Cécile Fricot is a member of Mobility's management committee and oversees the company's overall performance. She helps teams to define and improve their organisational and operational methods, and provides support for their digital transformation.
Tell us about your career path to date.
I graduated from ENSAM (a French engineering school), and began my career working in organisational consultancy. I then branched off into the public works and construction sector, working as a project leader at Ineo. I joined Mobility in 2005 in a project optimisation role, which was a combination of my two previous roles.
In 2010, you became a member of Mobility's management committee.
Yes, I joined the management committee when Mobility was created, in the role of Project Management Officer (PMO). At the time, the concept of a PMO was relatively new.
I often compare a project to a small business. The role of the PMO is to help to define the organisational and operational methods for that small business, while complying with Mobility's fundamental principles.
I am therefore involved in all the variables specific to a project, particularly at its launch and at different stages throughout the project life cycle, in relation to improvement actions, shortcomings, audits, etc.
At the end of the project, I am involved in adding to our expertise by capitalising on feedback.
Large-scale and complex projects in particular call for thought to be put into organisation.
What else does your role entail?
From PMO in 2010, my role has evolved towards providing global support for the company's performance. In particular, this entails the coordination of working groups to implement improvements. For example, we have rethought and improved the process for welcoming new recruits to the company. We have also renewed our ISO 9001 certification under the new 2015 version of the standard, and have extended certification to our Swiss subsidiary. This is a guarantee of quality and thoroughness, and enhances the value of our actions in our customers' eyes.
In order to progress further, we will be working, along with Virginie Boullot (a recent newcomer to my team), on coordinating our CSR* commitments. At present, Mobility is involved in numerous initiatives relating to safety, biodiversity, social insertion, support for Electricians Without Borders, and fatigue management through a research programme (mobility-improveyourway.com). Our aim is to obtain recognition for this initiative in its entirety, by making it a factor by which we differentiate ourselves from our competitors.
Finally, for the past year, I have been assisting with the company's digital transformation. My role is to incorporate digital solutions into the company's working and operating methods and projects.
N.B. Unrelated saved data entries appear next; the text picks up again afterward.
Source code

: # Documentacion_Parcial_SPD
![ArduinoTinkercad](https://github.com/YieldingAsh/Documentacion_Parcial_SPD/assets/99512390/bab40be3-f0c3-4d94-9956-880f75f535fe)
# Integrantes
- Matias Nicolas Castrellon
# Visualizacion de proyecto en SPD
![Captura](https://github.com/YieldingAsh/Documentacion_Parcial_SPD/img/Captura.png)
The aim is to making improvements in terms of performance and efficiency.
As a first step in this digital transformation, we have provided all worksite staff with smartphones, thus enabling them to have a more immediate connection with the company (email communication, access to newsletters and the website, feedback on hazardous situations, etc.). This initiative paid off, as the worksite teams reacted very positively.
Nevertheless, we have a lot more to do on digital transformation, both on our worksites and at our offices.
You are a female engineer in a managerial role. It's an unusual situation and worthy of note.
Ever since my university studies, I have found myself in a male-dominated environment. Now, I am in a managerial role, working a four-day week. I have never perceived any obstacle to my advancement because I am a woman, or because I work part-time. This open-minded mentality at Mobility plays a major role in the balance that I have been able to achieve between working in a role of responsibility and maintaining the necessary availability for my home life. For instance, it means that I can be involved in a sports club, for which I act as treasurer.